The Post a timely tale of power of the press

You're chasing down a big story and inadvertently stumble across another story that may be even bigger. Three-time Academy Award victor Steven Spielberg directed, and the script was co-written by Academy Award victor Josh Singer.

This film about the Washington Post's publishing of "The Pentagon Papers" eventually works, despite Steven Spielberg's penchant for sentiment at the cost of storytelling and history.

The two veteran actors are also supported by an outstanding cast.

Tom Hanks as Ben Bradlee in a scene from "The Post". Daniel Ellsberg (The Americans' Matthew Rhys, who has a great cloak-and-dagger face) has started leaking the report to the New York Times, which gets slapped with an injunction. They are documents that prove the United States government has known for years that the war in Vietnam is not winnable and covered that fact up through four presidencies, all the while sending more young men into battle, because losing wars isn't something the U.S. does. When he approaches McNamara he's discussing the war situation with Robert Komer (David Beach). The revelations that the USA government had for years known the Vietnam War was a lost cause set off massive protests. The Post's publisher Katharine Graham (Streep) is in her own battle to be taken seriously by her board and her hard-as-nails editor, Ben Bradlee (Hanks), has to prove he's the right man to lead the paper. Graham was the daughter of one former Post publisher and the widow of another.

What gives the film power in the final act isn't just the newspaper's decision to publish the bombshell details of government lies and failures in the war with Vietnam, but the slow and steady steeling of Post Publisher Katherine Graham. The war was a quagmire with no chance of victory, so Ellsberg blew the whistle, getting the documents into the hands first of a reporter for the New York Times, and subsequently to the Post. When Bradlee assembles reporters to sort pages, you can see the legwork necessary to craft the story. He pursues the story with the purest, strongest force known to journalism - that of the scooped trying to scoop their scooper. But this is more about the growth of the Post from an essentially regional newspaper into a national powerhouse. Graham, the boss, is caught in the middle.

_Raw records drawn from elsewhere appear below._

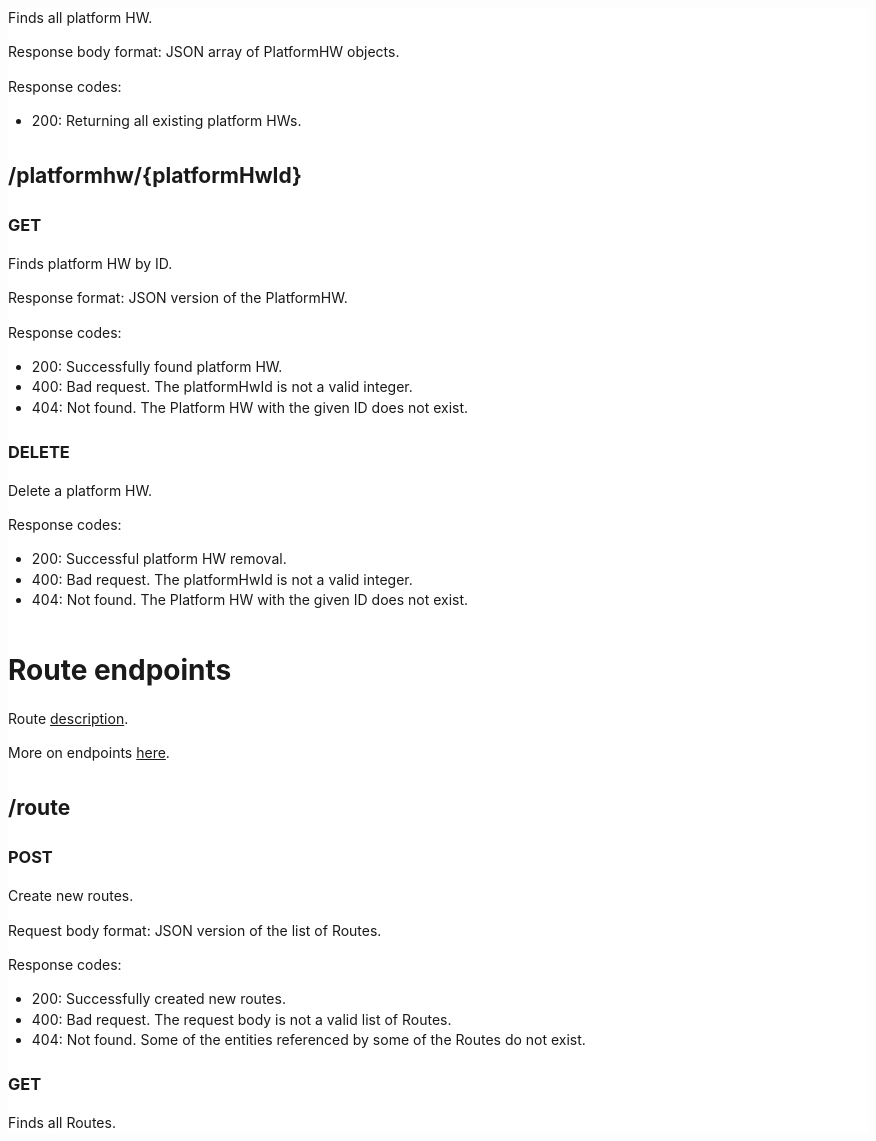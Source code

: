 Finds all platform HW.

Response body format: JSON array of PlatformHW objects.

Response codes:

- 200: Returning all existing platform HWs.

## /platformhw/{platformHwId}

### GET

Finds platform HW by ID.

Response format: JSON version of the PlatformHW.

Response codes:

- 200: Successfully found platform HW.
- 400: Bad request. The platformHwId is not a valid integer.
- 404: Not found. The Platform HW with the given ID does not exist.

### DELETE

Delete a platform HW.

Response codes:

- 200: Successful platform HW removal.
- 400: Bad request. The platformHwId is not a valid integer.
- 404: Not found. The Platform HW with the given ID does not exist.

# Route endpoints

Route [description](definitions.md#route).

More on endpoints [here](entity_manipulations.md#route).

## /route

### POST

Create new routes.

Request body format: JSON version of the list of Routes.

Response codes:

- 200: Successfully created new routes.
- 400: Bad request. The request body is not a valid list of Routes.
- 404: Not found. Some of the entities referenced by some of the Routes do not exist.

### GET

Finds all Routes.
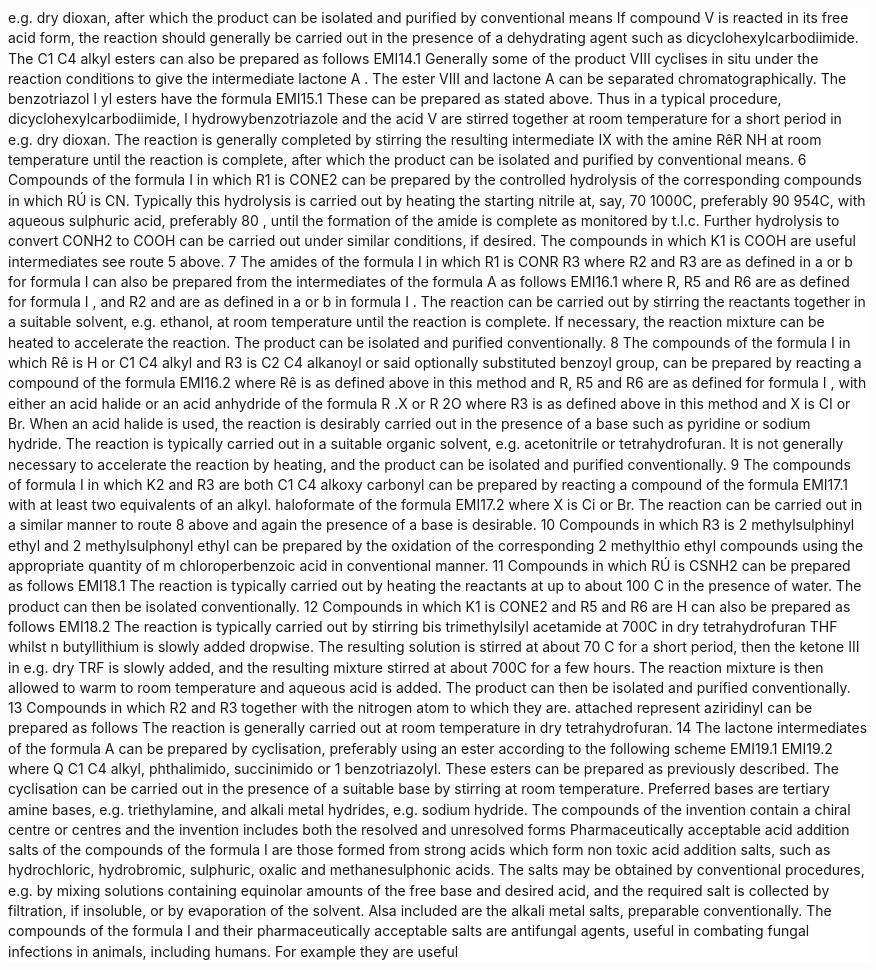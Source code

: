 e.g. dry dioxan, after which the product can be isolated and purified by conventional means If compound V is reacted in its free acid form, the reaction should generally be carried out in the presence of a dehydrating agent such as dicyclohexylcarbodiimide. The C1 C4 alkyl esters can also be prepared as follows EMI14.1 Generally some of the product VIII cyclises in situ under the reaction conditions to give the intermediate lactone A . The ester VIII and lactone A can be separated chromatographically. The benzotriazol l yl esters have the formula EMI15.1 These can be prepared as stated above. Thus in a typical procedure, dicyclohexylcarbodiimide, l hydrowybenzotriazole and the acid V are stirred together at room temperature for a short period in e.g. dry dioxan. The reaction is generally completed by stirring the resulting intermediate IX with the amine RêR NH at room temperature until the reaction is complete, after which the product can be isolated and purified by conventional means. 6 Compounds of the formula I in which R1 is CONE2 can be prepared by the controlled hydrolysis of the corresponding compounds in which RÚ is CN. Typically this hydrolysis is carried out by heating the starting nitrile at, say, 70 1000C, preferably 90 954C, with aqueous sulphuric acid, preferably 80 , until the formation of the amide is complete as monitored by t.l.c. Further hydrolysis to convert CONH2 to COOH can be carried out under similar conditions, if desired. The compounds in which K1 is COOH are useful intermediates see route 5 above. 7 The amides of the formula I in which R1 is CONR R3 where R2 and R3 are as defined in a or b for formula I can also be prepared from the intermediates of the formula A as follows EMI16.1 where R, R5 and R6 are as defined for formula I , and R2 and are as defined in a or b in formula I . The reaction can be carried out by stirring the reactants together in a suitable solvent, e.g. ethanol, at room temperature until the reaction is complete. If necessary, the reaction mixture can be heated to accelerate the reaction. The product can be isolated and purified conventionally. 8 The compounds of the formula I in which Rê is H or C1 C4 alkyl and R3 is C2 C4 alkanoyl or said optionally substituted benzoyl group, can be prepared by reacting a compound of the formula EMI16.2 where Rê is as defined above in this method and R, R5 and R6 are as defined for formula I , with either an acid halide or an acid anhydride of the formula R .X or R 2O where R3 is as defined above in this method and X is CI or Br. When an acid halide is used, the reaction is desirably carried out in the presence of a base such as pyridine or sodium hydride. The reaction is typically carried out in a suitable organic solvent, e.g. acetonitrile or tetrahydrofuran. It is not generally necessary to accelerate the reaction by heating, and the product can be isolated and purified conventionally. 9 The compounds of formula I in which K2 and R3 are both C1 C4 alkoxy carbonyl can be prepared by reacting a compound of the formula EMI17.1 with at least two equivalents of an alkyl. haloformate of the formula EMI17.2 where X is Ci or Br. The reaction can be carried out in a similar manner to route 8 above and again the presence of a base is desirable. 10 Compounds in which R3 is 2 methylsulphinyl ethyl and 2 methylsulphonyl ethyl can be prepared by the oxidation of the corresponding 2 methylthio ethyl compounds using the appropriate quantity of m chloroperbenzoic acid in conventional manner. 11 Compounds in which RÚ is CSNH2 can be prepared as follows EMI18.1 The reaction is typically carried out by heating the reactants at up to about 100 C in the presence of water. The product can then be isolated conventionally. 12 Compounds in which K1 is CONE2 and R5 and R6 are H can also be prepared as follows EMI18.2 The reaction is typically carried out by stirring bis trimethylsilyl acetamide at 700C in dry tetrahydrofuran THF whilst n butyllithium is slowly added dropwise. The resulting solution is stirred at about 70 C for a short period, then the ketone III in e.g. dry TRF is slowly added, and the resulting mixture stirred at about 700C for a few hours. The reaction mixture is then allowed to warm to room temperature and aqueous acid is added. The product can then be isolated and purified conventionally. 13 Compounds in which R2 and R3 together with the nitrogen atom to which they are. attached represent aziridinyl can be prepared as follows The reaction is generally carried out at room temperature in dry tetrahydrofuran. 14 The lactone intermediates of the formula A can be prepared by cyclisation, preferably using an ester according to the following scheme EMI19.1 EMI19.2 where Q C1 C4 alkyl, phthalimido, succinimido or 1 benzotriazolyl. These esters can be prepared as previously described. The cyclisation can be carried out in the presence of a suitable base by stirring at room temperature. Preferred bases are tertiary amine bases, e.g. triethylamine, and alkali metal hydrides, e.g. sodium hydride. The compounds of the invention contain a chiral centre or centres and the invention includes both the resolved and unresolved forms Pharmaceutically acceptable acid addition salts of the compounds of the formula I are those formed from strong acids which form non toxic acid addition salts, such as hydrochloric, hydrobromic, sulphuric, oxalic and methanesulphonic acids. The salts may be obtained by conventional procedures, e.g. by mixing solutions containing equinolar amounts of the free base and desired acid, and the required salt is collected by filtration, if insoluble, or by evaporation of the solvent. Alsa included are the alkali metal salts, preparable conventionally. The compounds of the formula I and their pharmaceutically acceptable salts are antifungal agents, useful in combating fungal infections in animals, including humans. For example they are useful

Annual Martin Luther King, Jr. Community Celebration January 15
He spent the previous year of his life condemning what he called the "triple evils" of racism, poverty and war. Center for Nonviolent Social Change, the national King holiday, and the King monument on the National Mall.

Their newsroom is filled with nice vintage touches - typewriters, rotary phones, copy editors editing with pencils - though not almost enough cigarette smoke.

She also must decide on her role in life - continue being one of Washington's key socialites or begin taking control of the corporate reins of her company, left to her after her husband's suicide in 1963. That's especially true when you recall the more bombastic and imposing Jason Robards as Bradlee in "All the President's Men", which can be seen as the "Part Two" to this film. Maybe he crafted this message for those relatives who won't read what we ask them to read but may watch a nice movie by that nice Steven Spielberg with that nice Tom Hanks about a nice idea without which very mean things happen.

"The Post " is kind of like the Yankees of movies. It was an important film at an important time that talked about journalistic values and how a truly free press with the best intentions at heart can make a difference as long as they don't lose sight of what they are after - Truth. The WWII epic Empire of the Sun takes place after the 1939 release of Gone with the Wind, but the background poster art in the film stems from the 1967 reissue. And a reminder that everyone needs to be welcomed, and listened to, in the fight.

But "The Post" isn't a valediction to a vanishing era, but a call to arms for the new one.